▶ **About this task**
Copy each line that contains the string "when", taking them from the material.

━━ Provided records ━━

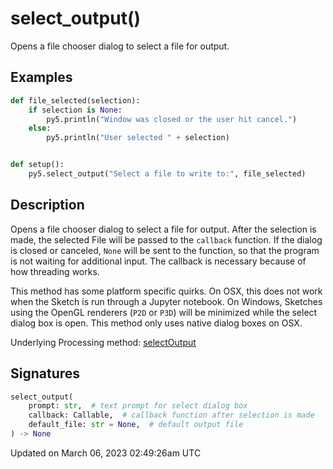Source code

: # select_output()

Opens a file chooser dialog to select a file for output.

## Examples

<div class="example-table">

<div class="example-row"><div class="example-cell-image">

</div><div class="example-cell-code">

```python
def file_selected(selection):
    if selection is None:
        py5.println("Window was closed or the user hit cancel.")
    else:
        py5.println("User selected " + selection)


def setup():
    py5.select_output("Select a file to write to:", file_selected)
```

</div></div>

</div>

## Description

Opens a file chooser dialog to select a file for output. After the selection is made, the selected File will be passed to the `callback` function. If the dialog is closed or canceled, `None` will be sent to the function, so that the program is not waiting for additional input. The callback is necessary because of how threading works.

This method has some platform specific quirks. On OSX, this does not work when the Sketch is run through a Jupyter notebook. On Windows, Sketches using the OpenGL renderers (`P2D` or `P3D`) will be minimized while the select dialog box is open. This method only uses native dialog boxes on OSX.

Underlying Processing method: [selectOutput](https://processing.org/reference/selectOutput_.html)

## Signatures

```python
select_output(
    prompt: str,  # text prompt for select dialog box
    callback: Callable,  # callback function after selection is made
    default_file: str = None,  # default output file
) -> None
```

Updated on March 06, 2023 02:49:26am UTC
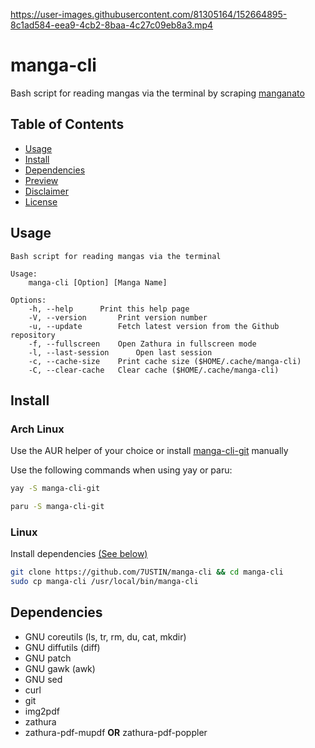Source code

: https://user-images.githubusercontent.com/81305164/152664895-8c1ad584-eea9-4cb2-8baa-4c27c09eb8a3.mp4

# manga-cli

Bash script for reading mangas via the terminal by scraping [manganato](https://manganato.com/)

## Table of Contents

- [Usage](#Usage)
- [Install](#Installation)
- [Dependencies](#Dependencies)
- [Preview](https://user-images.githubusercontent.com/81305164/152664895-8c1ad584-eea9-4cb2-8baa-4c27c09eb8a3.mp4)
- [Disclaimer](./DISCLAIMER.md)
- [License](./LICENSE.md)

## Usage

```text
Bash script for reading mangas via the terminal

Usage:
	manga-cli [Option] [Manga Name]

Options:
	-h, --help		Print this help page
	-V, --version		Print version number
	-u, --update		Fetch latest version from the Github repository
	-f, --fullscreen	Open Zathura in fullscreen mode 
	-l, --last-session    	Open last session
	-c, --cache-size	Print cache size ($HOME/.cache/manga-cli)
	-C, --clear-cache	Clear cache ($HOME/.cache/manga-cli)
```

## Install

### Arch Linux

Use the AUR helper of your choice or install [manga-cli-git](https://aur.archlinux.org/packages/manga-cli-git) manually

Use the following commands when using yay or paru:

```sh
yay -S manga-cli-git
```

```sh
paru -S manga-cli-git
```

### Linux

Install dependencies [(See below)](#Dependencies)

```sh
git clone https://github.com/7USTIN/manga-cli && cd manga-cli
sudo cp manga-cli /usr/local/bin/manga-cli
```

## Dependencies

- GNU coreutils (ls, tr, rm, du, cat, mkdir)
- GNU diffutils (diff)
- GNU patch
- GNU gawk (awk)
- GNU sed
- curl
- git
- img2pdf
- zathura
- zathura-pdf-mupdf **OR** zathura-pdf-poppler
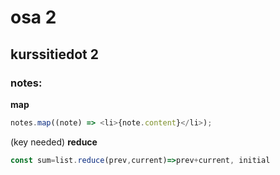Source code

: # osa 2

## kurssitiedot 2

### notes:

**map**

```js
notes.map((note) => <li>{note.content}</li>);
```

(key needed)
**reduce**

```js
const sum=list.reduce(prev,current)=>prev+current, initial
```
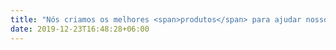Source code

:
 ```yaml
---
title: "Nós criamos os melhores <span>produtos</span> para ajudar nossos clientes a criar melhores <span>empresas</span>. <br><br> <span>Via Arto</span> = <span>Sua Arte</span> "
date: 2019-12-23T16:48:28+06:00
---
```


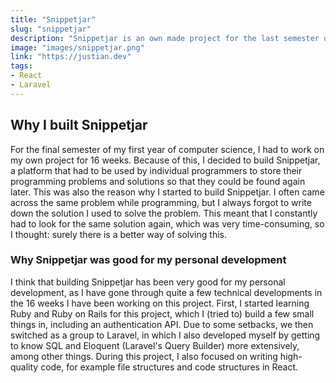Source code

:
 ```yaml
---
title: "Snippetjar"
slug: "snippetjar"
description: "Snippetjar is an own made project for the last semester of my first year computer science."
image: "images/snippetjar.png"
link: "https://justian.dev"
tags:
- React
- Laravel
---
```


## Why I built Snippetjar
For the final semester of my first year of computer science, I had to work on my own project for 16 weeks. Because of this, I decided to build Snippetjar, a platform that had to be used by individual programmers to store their programming problems and solutions so that they could be found again later. This was also the reason why I started to build Snippetjar. I often came across the same problem while programming, but I always forgot to write down the solution I used to solve the problem. This meant that I constantly had to look for the same solution again, which was very time-consuming, so I thought: surely there is a better way of solving this.

### Why Snippetjar was good for my personal development
I think that building Snippetjar has been very good for my personal development, as I have gone through quite a few technical developments in the 16 weeks I have been working on this project. First, I started learning Ruby and Ruby on Rails for this project, which I (tried to) build a few small things in, including an authentication API. Due to some setbacks, we then switched as a group to Laravel, in which I also developed myself by getting to know SQL and Eloquent (Laravel's Query Builder) more extensively, among other things. During this project, I also focused on writing high-quality code, for example file structures and code structures in React.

━━━

▶ **Written answer**
This method has some platform specific quirks. On OSX, this does not work when the Sketch is run through a Jupyter notebook. On Windows, Sketches using the OpenGL renderers (`P2D` or `P3D`) will be minimized while the select dialog box is open. This method only uses native dialog boxes on OSX.
Use the following commands when using yay or paru:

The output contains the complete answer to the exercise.